Given two consecutive arrays, A and B. They look something like
int AandB[] = {a1,a2,...,am,b1,b2,...,bn};
You need to write a program that would switch the order of arrays A and B in the memory, so that B would appear before A. In our example, AandB should become
int AandB[] = {b1,b2,...,bn,a1,...,am};
What's the most efficient way to do that?
Three array reverses:
(a1 a2 a3 a4 a5 b1 b2 b3)
b3 b2 b1 a5 a4 a3 a2 a1
(b3 b2 b1)a5 a4 a3 a2 a1
b1 b2 b3 a5 a4 a3 a2 a1
b1 b2 b3(a5 a4 a3 a2 a1)
b1 b2 b3 a1 a2 a3 a4 a5
Expressed using a "rev" function that takes a start and end:
rev(AandB, 0, n+m)
rev(AandB, 0, m)
rev(AandB, m, n)
For rev (omitting types, etc. for clarity):
rev(x, i, j) {
j--; // j points to one after the subarray we're reversing
while (i < j) {
tmp = x[i];
x[i] = x[j];
x[j] = tmp;
i++;
j--;
}
}
My answer:
First, I'm assuming wlog that m<n.
Since every permutation can be decomposed into disjoint cycles, so can the permutation which takes a1,...,am,b1,..,bn to b1,..,bn,a1,...,am. And since given an index i, it is easy to calculate p(i) (assume wlog that m<n, then if i<=m, we have p(i)=n+i, if i>m we have p(i)=i-m).

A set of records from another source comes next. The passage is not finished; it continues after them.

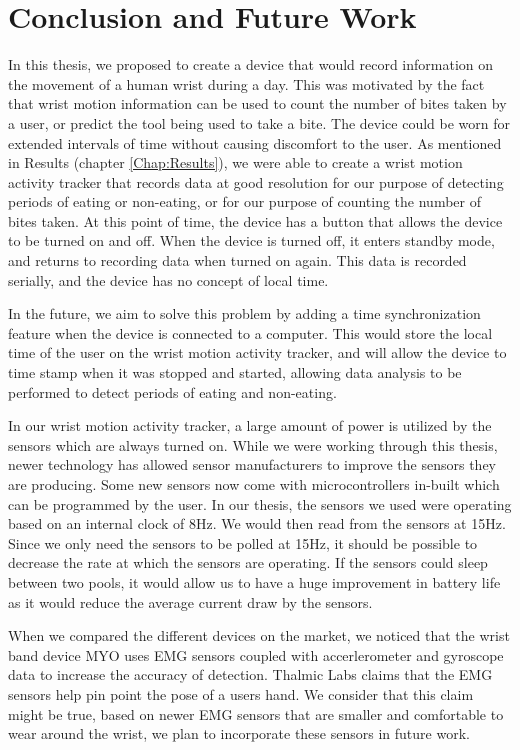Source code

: \chapter{Conclusion and Future Work}
\label{Chap:Concl}
In this thesis, we proposed to create a device that would record information on 
the movement of a human wrist during a day.
This was motivated by the fact that wrist motion information can be used to count the number of bites
taken by a user,
or predict the tool being used to take a bite.
The device could be worn for extended intervals of time
without causing discomfort to the user.
As mentioned in Results (chapter \ref{Chap:Results}),
we were able to create a wrist motion activity tracker that records data at good resolution
for our purpose of detecting periods of eating or non-eating, 
or for our purpose of counting the number of bites taken.
At this point of time,
the device has a button that allows the device to be turned on and off.
When the device is turned off,
it enters standby mode,
and returns to recording data when turned on again.
This data is recorded serially,
and the device has no concept of local time.

In the future,
we aim to solve this problem by adding a time synchronization feature when the device is connected to a computer.
This would store the local time of the user on the wrist motion activity tracker,
and will allow the device to time stamp when it was stopped and started,
allowing data analysis to be performed to detect periods of eating and non-eating.

In our wrist motion activity tracker,
a large amount of power is utilized by the sensors which are always turned on.
While we were working through this thesis,
newer technology has allowed sensor manufacturers to improve the sensors they are producing.
Some new sensors now come with microcontrollers in-built which can be programmed by the user.
In our thesis,
the sensors we used
were operating based on an internal clock of 8Hz.
We would then read from the sensors at 15Hz.
Since we only need the sensors to be polled at 15Hz,
it should be possible to decrease the rate at which the sensors are operating.
If the sensors could sleep between two pools,
it would allow us to have a huge improvement in battery life as it would reduce the average current draw by the sensors.

When we compared the different devices on the market,
we noticed that the wrist band device MYO uses EMG sensors coupled with accerlerometer and gyroscope data to increase the accuracy of detection.
Thalmic Labs \cite{} claims that the EMG sensors help pin point the pose of a users hand.
We consider that this claim might be true,
based on newer EMG sensors that are smaller and comfortable to wear around the wrist,
we plan to incorporate these sensors in future work.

We can start with AandB[i] and move its value to p(i)=j, then, take the value in AandB[j] and move it to p(j), etc. Since permutations can be decompose into disjoint cycles, we'll end up in i.

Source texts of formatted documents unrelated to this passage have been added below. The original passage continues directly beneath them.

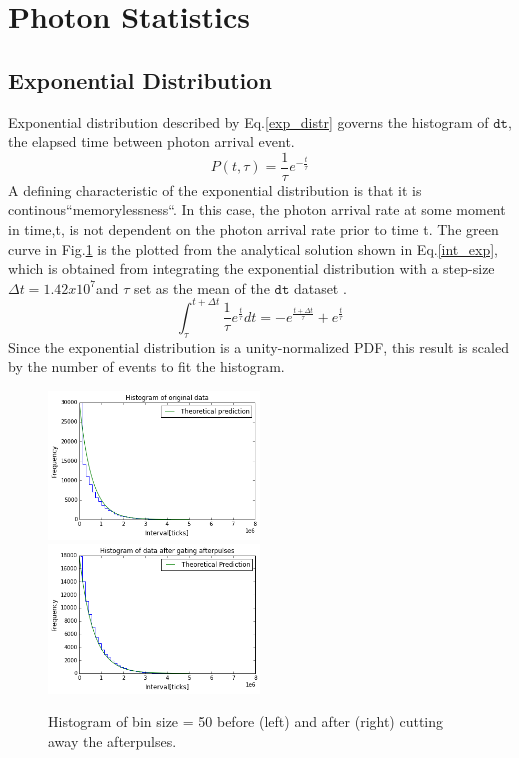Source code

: \documentclass[12pt]{article}
\begin{document}
\section{Photon Statistics\label{pstats}}

 	\subsection{Exponential Distribution}
 	Exponential distribution described by Eq.\ref{exp_distr} governs the histogram of $\texttt{dt}$, the elapsed time between photon arrival event.
\begin{equation} \label{exp_distr}
 P(t,\tau)=\frac{1}{\tau}e^{-\frac{t}{\tau}}
\end{equation}
 	 A defining characteristic of the exponential distribution is that it is continous``memorylessness``. In this case, the photon arrival rate at some moment in time,t, is not dependent on the photon arrival rate prior to time t.  The green curve in Fig.\ref{fitted_histo_gate_or_no} is the plotted from the analytical solution shown in Eq.\ref{int_exp}, which is obtained from integrating the exponential distribution with a step-size $\Delta t =1.42x10^7$and  $\tau$ set as the mean of the $\texttt{dt}$ dataset .  
 	 \begin{equation}\label{int_exp}
 	 \int^{t+\Delta t}_\tau\frac{1}{\tau}e^\frac{t}{\tau}dt=-e^\frac{t+\Delta t}{\tau}+e^\frac{t}{\tau}
	\end{equation} 	  
Since the exponential distribution is a unity-normalized PDF, this result is scaled by the number of events to fit the histogram.
 	\begin{figure}[h]
		\includegraphics[width=0.5\textwidth]{figures/fitted_histo}
		\includegraphics[width=0.5\textwidth]{figures/fitted_histo_with_gating}
		\caption{Histogram of bin size = 50 before (left) and after (right) cutting away the afterpulses.}
		\label{fitted_histo_gate_or_no}
	\end{figure}
\end{document}

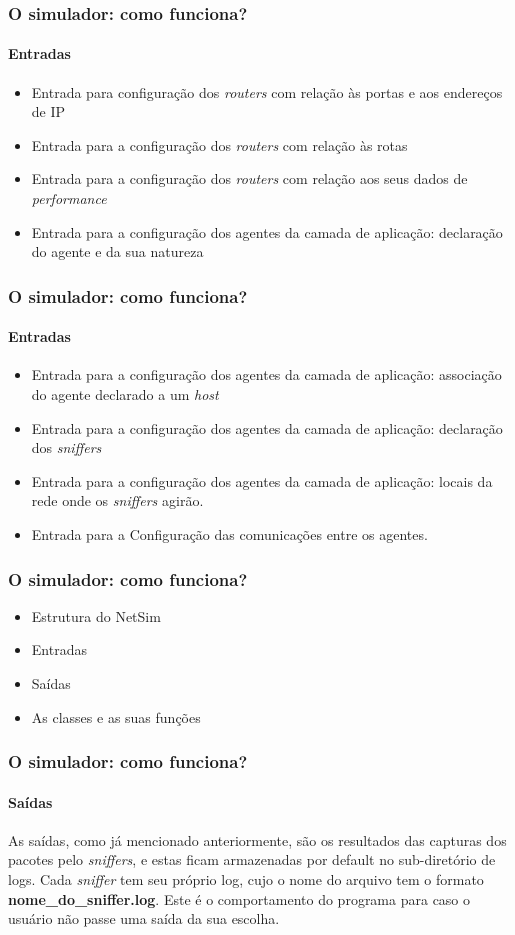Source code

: \documentclass{beamer}
\begin{document}
\begin{frame}
	\frametitle{O simulador: como funciona?}
	\framesubtitle{Entradas}
	\begin{itemize}
		\item Entrada para configuração dos \textit{routers} com relação às portas e aos endereços de IP
		\item Entrada para a configuração dos \textit{routers} com relação às rotas
		\item Entrada para a configuração dos \textit{routers} com relação aos seus dados de \textit{performance}
		\item Entrada para a configuração dos agentes da camada de aplicação: declaração do agente e da sua natureza 
	\end{itemize}
\end{frame}

\begin{frame}
	\frametitle{O simulador: como funciona?}
	\framesubtitle{Entradas}
	\begin{itemize}
		\item Entrada para a configuração dos agentes da camada de aplicação: associação do agente declarado a um \textit{host}
		\item Entrada para a configuração dos agentes da camada de aplicação: declaração dos \textit{sniffers}
		\item Entrada para a configuração dos agentes da camada de aplicação: locais da rede onde os \textit{sniffers} agirão.
		\item Entrada para a Configuração das comunicações entre os agentes.
	\end{itemize}
\end{frame}

\begin{frame}
	\frametitle{O simulador: como funciona?}
	\begin{itemize}
		\item \textcolor{covered}{Estrutura do NetSim}
		\item \textcolor{covered}{Entradas}
		\item Saídas
		\item As classes e as suas funções
	\end{itemize}
\end{frame}

\begin{frame}
	\frametitle{O simulador: como funciona?}
	\framesubtitle{Saídas}
	As saídas, como já mencionado anteriormente, são os resultados das capturas dos pacotes pelo \textit{sniffers}, e estas
	ficam armazenadas por default no sub-diretório de logs. Cada \textit{sniffer} tem seu próprio log, cujo o nome do arquivo tem o formato
	\textbf{nome\_do\_sniffer.log}. Este é o comportamento do programa para caso o usuário não passe uma saída da sua escolha. 
\end{frame}
\end{document}

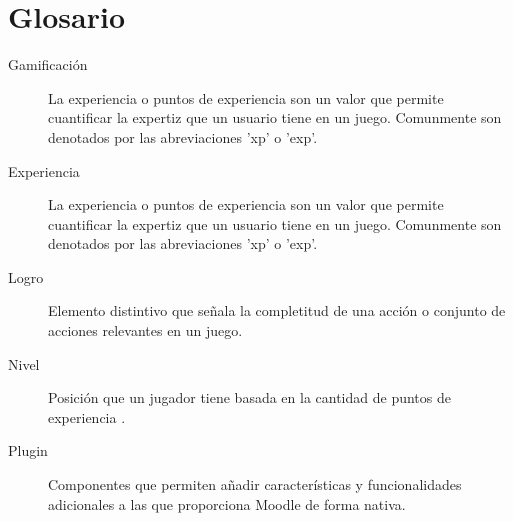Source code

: \chapter{Glosario}


\newcommand{\term}[2]{\item[\hypertarget{#1}{#2}]}
\newenvironment{glosario}{\begin{description}}{\end{description}}

\begin{glosario}

    \term{tGamificacion}{Gamificación} La experiencia o puntos de experiencia son un 
    valor que permite cuantificar la expertiz que un usuario tiene en un juego. 
    Comunmente son denotados por las abreviaciones 'xp' o 'exp'.

    \item[Experiencia] La experiencia o puntos de experiencia son un valor que 
    permite cuantificar la expertiz que un usuario tiene en un juego. Comunmente 
    son denotados por las abreviaciones 'xp' o 'exp'.
    
    \item[Logro] Elemento distintivo que señala la completitud de una acción o conjunto de 
    acciones relevantes en un juego.
    
    \item[Nivel] Posición que un jugador tiene basada en la cantidad de puntos de 
    experiencia \cite[p. 197]{conveptosVJNiveles}.
    
    \item[Plugin] Componentes que permiten añadir características y funcionalidades
    adicionales a las que proporciona Moodle de forma nativa.
    
\end{glosario}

We only need to keep track of which elements did we already move. It is possible to prove that in our case, no cycle in the permutation will contain two consecutive elements of A, so I think it is enough to keep track of how many elements of A have we ordered.
Another simple option which is not as efficient is to note that
given {a1,...,am,b1,...bn}, it is possible to replace a1..am with b(n-m)..b(n), getting {b(n-m)...b(n),b(1)..b(m),a1..am}. And now by recursion, solve the same problem for the first n elements of your array. But this is probably not so efficient.
There are some more details which I omitted, but anyhow the interviewer told me that it's not the way to go, and there's some very clever solution that is also very simple.
The transformation you want to do is essentially a circular shift by n (or by m, depending on the direction of the shift).
E.g., we have 1 2 3 4 5 6 7 a b c (I use letters and numbers to separate two arrays)
During this transformation, 1 will move to the position of 4, 4 will move to 7, 7 to c, c to 3, 3 to 6, etc. Eventually, we'll return to the position 1, from which started.
So, moving one number at the time, we completed it.
The only trick is that sometimes we'll return to 1 before completing whole transformation. Like in the case 1 2 a b c d, the positions will be 1 -> a -> c -> 1. In this case, we'll need to start from 2 and repeat operation.
You can notice that amount of repetitions we need is a greatest common divisor of n and m.
So, the code could look like
int repetitions = GCD(n, m);
int size = n + m;
for (int i = 0; i < repetitions; ++i) {
int current_number = a[i];
int j = i;
do {
j = (j + n) % size;
int tmp = current_number;
current_number = a[j];
a[j] = tmp;
} while (j != i);
}
Greatest common divisor can be easily computed in O(logn) with well-known recursive formula.
edit
It does work, I tried in Java. I only changed data type to string for ease of representation.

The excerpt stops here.